Terkait janji memenangkan perkara yang pernah diucapkan advokat Bambang Soetjipto ketika itu, Alwan mengatakan, bahwa advokat Bambang Soetjipto meminta sejumlah uang kepadanya.

“Uang yang diminta Bambang Soetjipto ketika itu hingga ratusan juta. Saat meminta uang ke saya, Bambang Soetjipto sempat mencatut nama institusi pengadilan,” papar Alwan.

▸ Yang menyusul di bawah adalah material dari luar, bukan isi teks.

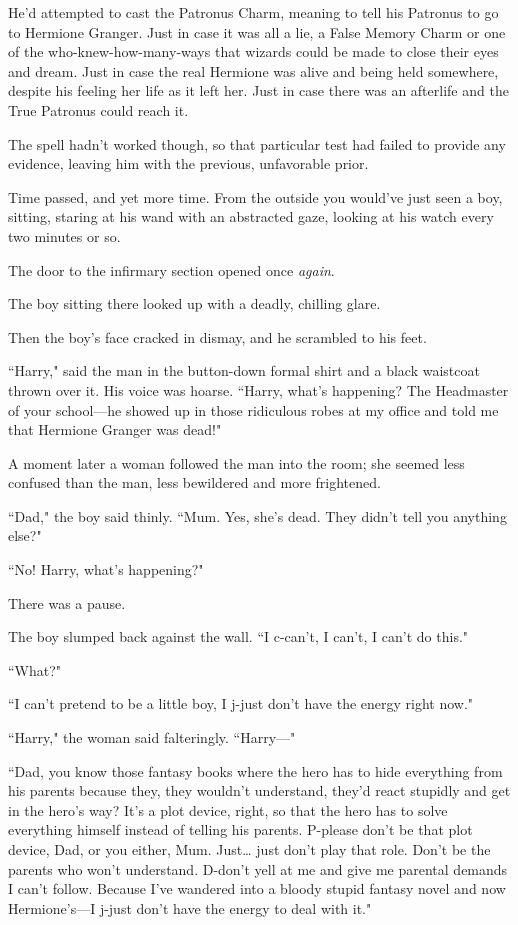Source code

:He'd attempted to cast the Patronus Charm, meaning to tell his Patronus to go to Hermione Granger. Just in case it was all a lie, a False Memory Charm or one of the who-knew-how-many-ways that wizards could be made to close their eyes and dream. Just in case the real Hermione was alive and being held somewhere, despite his feeling her life as it left her. Just in case there was an afterlife and the True Patronus could reach it.

The spell hadn't worked though, so that particular test had failed to provide any evidence, leaving him with the previous, unfavorable prior.

Time passed, and yet more time. From the outside you would've just seen a boy, sitting, staring at his wand with an abstracted gaze, looking at his watch every two minutes or so.

The door to the infirmary section opened once \emph{again}.

The boy sitting there looked up with a deadly, chilling glare.

Then the boy's face cracked in dismay, and he scrambled to his feet.

``Harry," said the man in the button-down formal shirt and a black waistcoat thrown over it. His voice was hoarse. ``Harry, what's happening? The Headmaster of your school—he showed up in those ridiculous robes at my office and told me that Hermione Granger was dead!"

A moment later a woman followed the man into the room; she seemed less confused than the man, less bewildered and more frightened.

``Dad," the boy said thinly. ``Mum. Yes, she's dead. They didn't tell you anything else?"

``No! Harry, what's happening?"

There was a pause.

The boy slumped back against the wall. ``I c-can't, I can't, I can't do this."

``What?"

``I can't pretend to be a little boy, I j-just don't have the energy right now."

``Harry," the woman said falteringly. ``Harry—"

``Dad, you know those fantasy books where the hero has to hide everything from his parents because they, they wouldn't understand, they'd react stupidly and get in the hero's way? It's a plot device, right, so that the hero has to solve everything himself instead of telling his parents. P-please don't be that plot device, Dad, or you either, Mum. Just{\ldots} just don't play that role. Don't be the parents who won't understand. D-don't yell at me and give me parental demands I can't follow. Because I've wandered into a bloody stupid fantasy novel and now Hermione's—I j-just don't have the energy to deal with it."

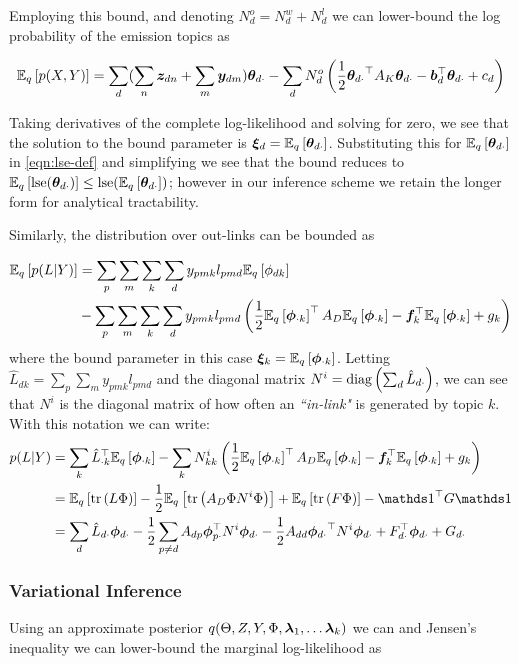 Employing this bound, and denoting $N^o_d = N^w_d + N^l_d$ we can lower-bound the log probability of the emission topics as

\begin{align}
\ex{p(X,Y)}{q} = \sum_d  (\sum_n \vv{z}_{dn} + \sum_m \vv{y}_{dm}) \thdo
   - \sum_d N^o_d \left(\half \thdo\T A_K \thdo - \vv{b}_d\T\thdo + c_d\right)
\end{align}

Taking derivatives of the complete log-likelihood and solving for zero, we see that the solution to the bound parameter is $\Ed = \ex{\thdo}{q}$. Substituting this for $\ex{\thdo}{q}$ in \eqref{eqn:lse-def} and simplifying we see that the bound reduces to $\ex{\lse(\thdo)}{q} \leq \lse(\ex{\thdo}{q})$; however in our inference scheme we retain the longer form for analytical tractability.

Similarly, the distribution over out-links can be bounded as

\begin{align}
\ex{p(L|Y)}{q} & = \sum_p \sum_m \sum_k \sum_d y_{pmk} l_{pmd} \ex{\phi_{dk}}{q} \\
 & - \sum_p \sum_m \sum_k \sum_d y_{pmk} l_{pmd} \left(\half \ex{\phok}{q}\T A_D \ex{\phok}{q} - \vv{f}_k\T \ex{\phok}{q} + g_k\right)
\end{align}
where the bound parameter in this case $\vv{\xi}_k = \ex{\phok}{q}$. Letting $\hat{L}_{dk} = \sum_p \sum_m y_{pmk} l_{pmd}$ and the diagonal matrix $N^i = \diag{\sum_d \hat{L}_{d\cdot}}$, we can see that $N^i$ is the diagonal matrix of how often an \emph{``in-link"} is generated by topic $k$. With this notation we can write:
\begin{align}
p(L|Y) & = \sum_k \hat{L}_{\cdot k}\T \ex{\phok}{q} - \sum_k N^i_{kk} \left(\half \ex{\phok}{q}\T A_D \ex{\phok}{q} - \vv{f}_k\T \ex{\phok}{q} + g_k\right) \\
& = \ex{\Tr{L \Phi}}{q} - \half \ex{\Tr{A_D \Phi N^i \Phi}}{q} + \ex{\Tr{F \Phi}}{q} - \one\T G \one \\
& = \sum_d \hat{L}_{d\cdot} \phdo - \half \sum_{p \neq d} A_{dp} \vv{\phi}_{p\cdot}\T N^i \phdo -\half A_{dd} \phdo\T N^i \phdo + F_{d\cdot}\T\phdo + G_{d\cdot}
\end{align}

\subsubsection*{Variational Inference}
Using an approximate posterior $q(\Theta, Z, Y, \Phi, \vv{\lambda}_1, \ldots \vv{\lambda}_k)$ we can and Jensen's inequality we can lower-bound the marginal log-likelihood as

Alwan Noertjahjo saat memberikan keterangan di kantor pengacara Ir. Eduard Rudy. (FOTO : parlin/surabayaupdate.com)

Masih menurut pengakuan Alwan, uang ratusan juta yang diminta Bambang Soetjipto itu, katanya untuk memilih hakim dan untuk putusan sela.

“Biaya untuk memilih majelis hakim, Bambang Soetjipto meminta Rp. 60 juta, dan untuk membiayai putusan sela, ia meminta Rp. 200 juta,” ujar Alwan.

Dari jumlah Rp. 260 juta ini, lanjut Alwan, belum termasuk fee lawyer dan biaya operasional. Ketika seluruh uang yang ia minta sudah dipenuhi, kemenangan yang dijanjikan tidak ada. Saya malah kalah dipersidangan dan banyak aset yang tersita. Nilai aset yang disita itu berjumlah Rp. 5 miliar.

Yang membuat Alwan jengkel, begitu perkaranya kalah dan dinyatakan ditolak Pengadilan Negeri (PN) Lumajang, advokat Bambang Soetjipto maupun teamnya, malah tidak pernah menghubunginya sama sekali.

Alwi pun mengaku makin tersinggung ketika mengetahui bahwa sebagian uangnya dikembalikan Bambang Soetjipto tapi melalui PN Lumajang.

“Uang memang dikembalikan, namun dalam bentuk konsinyasi yang ditetapkan PN Lumajang. Tentu uang itu saya tolak. Sudah yang mengembalikan adalah PN Lumajang, uang yang diberikan itu jumlahnya tidak seimbang dengan yang sudah saya serahkan. Dan uang itu konsinyasi lagi,” tukas Alwan.

Alwan sengaja tidak menerima uang konsinyasi dari PN Lumajang itu dengan alasan bahwa Bambang terlihat lepas tanggung jawab.

Selain itu, Alwan pun menilai bahwa pengembalian uang yang berupa konsinyasi dan yang melakukan justru PN Lumajang, sangatlah janggal. Legal standing dari pengembalian uang itu sendiri sangat aneh karena didalilkan sebagai kelebihan uang penanganan perkara.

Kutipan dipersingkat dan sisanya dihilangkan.